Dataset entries
********************

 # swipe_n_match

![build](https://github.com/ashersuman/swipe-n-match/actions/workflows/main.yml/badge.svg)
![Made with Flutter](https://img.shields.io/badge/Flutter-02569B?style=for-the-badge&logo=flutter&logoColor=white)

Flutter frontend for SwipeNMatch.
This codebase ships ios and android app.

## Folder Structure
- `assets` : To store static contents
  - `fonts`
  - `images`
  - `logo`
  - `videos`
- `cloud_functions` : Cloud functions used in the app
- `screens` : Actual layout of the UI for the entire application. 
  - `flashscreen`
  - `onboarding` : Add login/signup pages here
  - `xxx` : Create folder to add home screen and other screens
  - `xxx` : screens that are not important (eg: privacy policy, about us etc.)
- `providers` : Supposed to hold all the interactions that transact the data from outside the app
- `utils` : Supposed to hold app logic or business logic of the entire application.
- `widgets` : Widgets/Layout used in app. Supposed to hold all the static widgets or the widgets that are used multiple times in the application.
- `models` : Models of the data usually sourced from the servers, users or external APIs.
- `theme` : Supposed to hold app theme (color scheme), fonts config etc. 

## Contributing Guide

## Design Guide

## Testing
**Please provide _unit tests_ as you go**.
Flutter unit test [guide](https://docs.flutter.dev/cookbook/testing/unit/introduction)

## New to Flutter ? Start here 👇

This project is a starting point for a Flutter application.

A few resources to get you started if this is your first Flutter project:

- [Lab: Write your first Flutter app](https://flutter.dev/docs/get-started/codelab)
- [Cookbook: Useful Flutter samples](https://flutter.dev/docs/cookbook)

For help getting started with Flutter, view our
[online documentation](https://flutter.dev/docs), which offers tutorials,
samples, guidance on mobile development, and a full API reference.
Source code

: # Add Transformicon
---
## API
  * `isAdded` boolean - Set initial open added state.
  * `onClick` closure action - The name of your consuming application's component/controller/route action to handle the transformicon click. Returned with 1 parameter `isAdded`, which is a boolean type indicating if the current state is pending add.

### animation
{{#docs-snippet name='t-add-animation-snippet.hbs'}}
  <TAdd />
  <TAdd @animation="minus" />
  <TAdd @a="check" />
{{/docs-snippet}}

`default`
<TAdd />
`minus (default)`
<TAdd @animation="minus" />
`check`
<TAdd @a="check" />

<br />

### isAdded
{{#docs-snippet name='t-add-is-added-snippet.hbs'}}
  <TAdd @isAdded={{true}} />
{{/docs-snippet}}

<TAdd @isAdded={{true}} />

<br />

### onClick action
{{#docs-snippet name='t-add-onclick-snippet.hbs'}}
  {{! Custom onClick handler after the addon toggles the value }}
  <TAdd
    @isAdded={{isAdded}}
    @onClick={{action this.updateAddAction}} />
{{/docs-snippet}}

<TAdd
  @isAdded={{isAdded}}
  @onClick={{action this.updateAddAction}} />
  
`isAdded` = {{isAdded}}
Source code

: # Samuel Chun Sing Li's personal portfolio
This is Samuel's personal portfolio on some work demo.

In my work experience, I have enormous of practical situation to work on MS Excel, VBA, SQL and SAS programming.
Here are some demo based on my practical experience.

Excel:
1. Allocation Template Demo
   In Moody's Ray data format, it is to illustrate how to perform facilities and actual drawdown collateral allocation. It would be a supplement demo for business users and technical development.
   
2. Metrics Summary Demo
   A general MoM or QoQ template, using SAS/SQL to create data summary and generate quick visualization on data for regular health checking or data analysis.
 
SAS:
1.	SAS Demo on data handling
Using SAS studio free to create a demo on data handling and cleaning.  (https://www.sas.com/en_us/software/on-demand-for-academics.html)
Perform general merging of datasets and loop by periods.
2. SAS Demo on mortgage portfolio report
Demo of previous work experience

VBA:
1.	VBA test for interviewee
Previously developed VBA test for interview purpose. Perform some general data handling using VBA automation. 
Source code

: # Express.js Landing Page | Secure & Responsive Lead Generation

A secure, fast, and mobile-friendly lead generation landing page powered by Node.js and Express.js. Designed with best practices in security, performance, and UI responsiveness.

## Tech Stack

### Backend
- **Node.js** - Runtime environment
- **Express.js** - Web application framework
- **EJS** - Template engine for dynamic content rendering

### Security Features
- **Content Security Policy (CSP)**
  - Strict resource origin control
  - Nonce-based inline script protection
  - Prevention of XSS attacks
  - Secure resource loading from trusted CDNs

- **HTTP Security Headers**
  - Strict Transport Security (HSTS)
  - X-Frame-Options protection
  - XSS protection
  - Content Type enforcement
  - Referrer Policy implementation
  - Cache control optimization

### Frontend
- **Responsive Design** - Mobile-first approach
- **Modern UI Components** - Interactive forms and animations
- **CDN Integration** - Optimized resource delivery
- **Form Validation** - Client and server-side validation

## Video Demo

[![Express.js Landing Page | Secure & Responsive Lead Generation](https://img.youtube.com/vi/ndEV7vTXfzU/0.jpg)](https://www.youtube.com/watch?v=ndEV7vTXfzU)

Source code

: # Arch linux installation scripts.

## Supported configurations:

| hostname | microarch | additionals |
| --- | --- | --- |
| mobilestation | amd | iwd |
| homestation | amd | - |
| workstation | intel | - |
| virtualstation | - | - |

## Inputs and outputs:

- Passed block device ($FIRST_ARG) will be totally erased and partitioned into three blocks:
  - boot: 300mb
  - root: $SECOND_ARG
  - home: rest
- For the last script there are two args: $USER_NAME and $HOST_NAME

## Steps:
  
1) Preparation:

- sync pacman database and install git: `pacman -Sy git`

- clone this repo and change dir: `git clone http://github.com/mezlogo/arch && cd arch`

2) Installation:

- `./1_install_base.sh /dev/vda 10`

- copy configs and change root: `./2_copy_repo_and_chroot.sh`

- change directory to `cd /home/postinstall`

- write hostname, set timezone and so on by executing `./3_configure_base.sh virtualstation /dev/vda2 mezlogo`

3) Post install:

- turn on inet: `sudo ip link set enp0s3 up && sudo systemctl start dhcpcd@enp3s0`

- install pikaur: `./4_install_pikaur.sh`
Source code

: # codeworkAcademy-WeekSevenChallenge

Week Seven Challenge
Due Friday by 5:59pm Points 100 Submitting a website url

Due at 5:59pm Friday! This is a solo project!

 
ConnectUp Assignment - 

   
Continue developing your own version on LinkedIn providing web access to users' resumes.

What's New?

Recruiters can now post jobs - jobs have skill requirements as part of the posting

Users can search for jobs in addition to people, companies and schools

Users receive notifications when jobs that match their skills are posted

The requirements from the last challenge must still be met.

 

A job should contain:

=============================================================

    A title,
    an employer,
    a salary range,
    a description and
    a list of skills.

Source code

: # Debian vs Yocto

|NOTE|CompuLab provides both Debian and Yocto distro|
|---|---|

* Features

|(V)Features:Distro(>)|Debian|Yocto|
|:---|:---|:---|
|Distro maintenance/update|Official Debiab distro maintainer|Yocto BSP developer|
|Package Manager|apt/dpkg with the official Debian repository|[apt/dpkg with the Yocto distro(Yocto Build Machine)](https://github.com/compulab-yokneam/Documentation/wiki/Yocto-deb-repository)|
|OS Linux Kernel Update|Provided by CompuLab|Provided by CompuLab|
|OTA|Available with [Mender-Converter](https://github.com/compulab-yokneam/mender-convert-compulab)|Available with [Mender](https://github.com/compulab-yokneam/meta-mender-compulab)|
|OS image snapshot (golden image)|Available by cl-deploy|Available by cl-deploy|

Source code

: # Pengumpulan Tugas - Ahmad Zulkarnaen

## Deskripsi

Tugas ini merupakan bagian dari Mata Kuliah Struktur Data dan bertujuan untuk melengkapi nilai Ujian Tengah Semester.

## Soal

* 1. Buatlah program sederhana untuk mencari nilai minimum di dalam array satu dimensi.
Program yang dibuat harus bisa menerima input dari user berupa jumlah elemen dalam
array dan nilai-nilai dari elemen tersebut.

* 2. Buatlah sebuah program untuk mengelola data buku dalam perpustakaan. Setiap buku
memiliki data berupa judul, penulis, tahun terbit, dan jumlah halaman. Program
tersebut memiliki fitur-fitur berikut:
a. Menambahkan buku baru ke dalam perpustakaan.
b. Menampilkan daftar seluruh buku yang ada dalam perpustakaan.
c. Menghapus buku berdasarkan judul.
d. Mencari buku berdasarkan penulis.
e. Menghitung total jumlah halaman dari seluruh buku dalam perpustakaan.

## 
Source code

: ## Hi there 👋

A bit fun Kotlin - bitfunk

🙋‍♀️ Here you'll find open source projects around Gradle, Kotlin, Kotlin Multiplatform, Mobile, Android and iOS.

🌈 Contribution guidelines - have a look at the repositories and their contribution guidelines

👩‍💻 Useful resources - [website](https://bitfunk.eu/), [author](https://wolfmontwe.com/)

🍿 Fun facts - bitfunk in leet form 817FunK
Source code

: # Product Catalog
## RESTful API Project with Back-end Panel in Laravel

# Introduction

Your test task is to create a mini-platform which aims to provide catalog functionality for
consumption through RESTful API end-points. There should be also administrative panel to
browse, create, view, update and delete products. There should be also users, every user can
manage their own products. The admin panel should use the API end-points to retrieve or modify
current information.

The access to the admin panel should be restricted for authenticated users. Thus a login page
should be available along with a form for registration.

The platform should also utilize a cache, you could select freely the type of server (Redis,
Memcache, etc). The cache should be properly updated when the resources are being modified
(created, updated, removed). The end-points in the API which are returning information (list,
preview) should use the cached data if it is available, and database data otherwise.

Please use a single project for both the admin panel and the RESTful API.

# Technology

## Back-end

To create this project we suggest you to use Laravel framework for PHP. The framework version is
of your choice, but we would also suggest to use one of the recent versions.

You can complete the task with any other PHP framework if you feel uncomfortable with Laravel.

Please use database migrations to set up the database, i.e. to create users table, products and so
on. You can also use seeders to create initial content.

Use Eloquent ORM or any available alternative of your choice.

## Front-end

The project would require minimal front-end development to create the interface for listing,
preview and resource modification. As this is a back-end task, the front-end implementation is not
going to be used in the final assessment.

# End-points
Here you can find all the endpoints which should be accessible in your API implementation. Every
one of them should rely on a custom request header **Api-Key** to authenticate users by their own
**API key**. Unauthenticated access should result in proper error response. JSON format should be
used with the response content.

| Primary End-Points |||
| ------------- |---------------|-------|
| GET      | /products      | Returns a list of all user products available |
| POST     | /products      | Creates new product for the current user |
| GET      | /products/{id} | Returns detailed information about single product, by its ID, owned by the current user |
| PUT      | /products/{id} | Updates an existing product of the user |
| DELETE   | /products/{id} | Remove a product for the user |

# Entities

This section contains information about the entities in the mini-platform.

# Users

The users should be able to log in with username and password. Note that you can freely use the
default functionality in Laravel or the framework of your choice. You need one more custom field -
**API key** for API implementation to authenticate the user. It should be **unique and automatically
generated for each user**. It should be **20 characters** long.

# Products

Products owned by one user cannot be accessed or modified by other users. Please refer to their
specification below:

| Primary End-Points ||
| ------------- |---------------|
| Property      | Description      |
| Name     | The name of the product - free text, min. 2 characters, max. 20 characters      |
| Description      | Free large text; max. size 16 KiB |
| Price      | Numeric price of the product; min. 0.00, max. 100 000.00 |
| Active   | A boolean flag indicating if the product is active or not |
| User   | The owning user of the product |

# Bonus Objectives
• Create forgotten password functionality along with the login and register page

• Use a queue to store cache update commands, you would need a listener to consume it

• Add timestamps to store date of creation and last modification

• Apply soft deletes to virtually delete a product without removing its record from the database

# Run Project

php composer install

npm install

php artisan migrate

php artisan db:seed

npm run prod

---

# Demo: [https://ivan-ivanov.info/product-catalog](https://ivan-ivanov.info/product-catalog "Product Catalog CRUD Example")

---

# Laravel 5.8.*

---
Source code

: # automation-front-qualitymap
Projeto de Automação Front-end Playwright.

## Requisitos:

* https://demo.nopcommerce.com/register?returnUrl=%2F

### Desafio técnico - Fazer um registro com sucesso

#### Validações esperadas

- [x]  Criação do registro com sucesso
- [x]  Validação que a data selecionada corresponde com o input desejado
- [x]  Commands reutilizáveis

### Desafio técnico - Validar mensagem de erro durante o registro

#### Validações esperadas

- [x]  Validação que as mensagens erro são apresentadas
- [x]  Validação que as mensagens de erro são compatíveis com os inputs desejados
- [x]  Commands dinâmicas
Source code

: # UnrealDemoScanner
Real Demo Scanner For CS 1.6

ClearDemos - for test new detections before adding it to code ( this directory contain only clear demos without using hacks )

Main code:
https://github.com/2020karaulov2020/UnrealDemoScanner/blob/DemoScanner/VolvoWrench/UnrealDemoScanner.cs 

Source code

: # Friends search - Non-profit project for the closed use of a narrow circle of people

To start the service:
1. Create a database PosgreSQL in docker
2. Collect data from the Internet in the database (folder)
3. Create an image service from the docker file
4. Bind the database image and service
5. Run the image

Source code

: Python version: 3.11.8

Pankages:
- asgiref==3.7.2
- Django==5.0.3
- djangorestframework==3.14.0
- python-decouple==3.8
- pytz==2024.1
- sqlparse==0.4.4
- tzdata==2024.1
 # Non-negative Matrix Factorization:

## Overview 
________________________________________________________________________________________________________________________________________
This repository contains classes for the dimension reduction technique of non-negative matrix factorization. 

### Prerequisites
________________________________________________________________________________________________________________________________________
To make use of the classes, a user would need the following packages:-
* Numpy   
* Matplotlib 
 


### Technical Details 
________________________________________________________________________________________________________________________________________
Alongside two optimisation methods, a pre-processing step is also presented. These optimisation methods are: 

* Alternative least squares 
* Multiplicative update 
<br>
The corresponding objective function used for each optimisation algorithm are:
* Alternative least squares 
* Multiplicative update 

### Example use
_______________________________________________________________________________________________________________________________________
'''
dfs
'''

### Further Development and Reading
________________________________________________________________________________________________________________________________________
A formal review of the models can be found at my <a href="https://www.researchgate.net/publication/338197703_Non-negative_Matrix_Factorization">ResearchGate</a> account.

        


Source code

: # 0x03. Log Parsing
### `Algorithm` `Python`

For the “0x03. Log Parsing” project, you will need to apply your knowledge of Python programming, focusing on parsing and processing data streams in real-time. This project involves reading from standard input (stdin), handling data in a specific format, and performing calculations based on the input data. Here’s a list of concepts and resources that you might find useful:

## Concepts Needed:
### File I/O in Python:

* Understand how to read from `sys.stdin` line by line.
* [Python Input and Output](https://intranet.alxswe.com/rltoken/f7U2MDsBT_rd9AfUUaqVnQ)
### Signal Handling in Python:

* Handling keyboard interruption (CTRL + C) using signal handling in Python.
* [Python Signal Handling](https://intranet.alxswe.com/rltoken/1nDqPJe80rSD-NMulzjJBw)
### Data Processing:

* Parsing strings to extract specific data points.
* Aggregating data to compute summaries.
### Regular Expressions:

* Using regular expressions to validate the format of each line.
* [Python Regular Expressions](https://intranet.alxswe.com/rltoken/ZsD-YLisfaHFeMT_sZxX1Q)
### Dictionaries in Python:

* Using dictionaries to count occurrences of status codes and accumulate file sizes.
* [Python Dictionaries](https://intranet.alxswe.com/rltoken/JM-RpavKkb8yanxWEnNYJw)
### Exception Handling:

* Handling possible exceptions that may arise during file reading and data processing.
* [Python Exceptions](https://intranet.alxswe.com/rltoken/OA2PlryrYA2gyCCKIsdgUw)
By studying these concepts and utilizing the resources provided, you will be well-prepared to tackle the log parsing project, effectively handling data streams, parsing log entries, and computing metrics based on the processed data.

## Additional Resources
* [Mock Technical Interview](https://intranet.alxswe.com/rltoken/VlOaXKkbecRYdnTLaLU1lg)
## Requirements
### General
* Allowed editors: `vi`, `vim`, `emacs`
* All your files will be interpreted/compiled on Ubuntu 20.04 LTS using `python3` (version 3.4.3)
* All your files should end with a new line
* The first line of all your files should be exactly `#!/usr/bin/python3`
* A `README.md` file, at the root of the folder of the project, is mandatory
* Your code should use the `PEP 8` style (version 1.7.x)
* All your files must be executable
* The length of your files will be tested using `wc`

********************

What you are asked to do:
From the first line of the data above to the line holding "used in the app", reproduce each line exactly; emit no other lines.

Reply:
 # swipe_n_match

![build](https://github.com/ashersuman/swipe-n-match/actions/workflows/main.yml/badge.svg)
![Made with Flutter](https://img.shields.io/badge/Flutter-02569B?style=for-the-badge&logo=flutter&logoColor=white)

Flutter frontend for SwipeNMatch.
This codebase ships ios and android app.

## Folder Structure
- `assets` : To store static contents
  - `fonts`
  - `images`
  - `logo`
  - `videos`
- `cloud_functions` : Cloud functions used in the app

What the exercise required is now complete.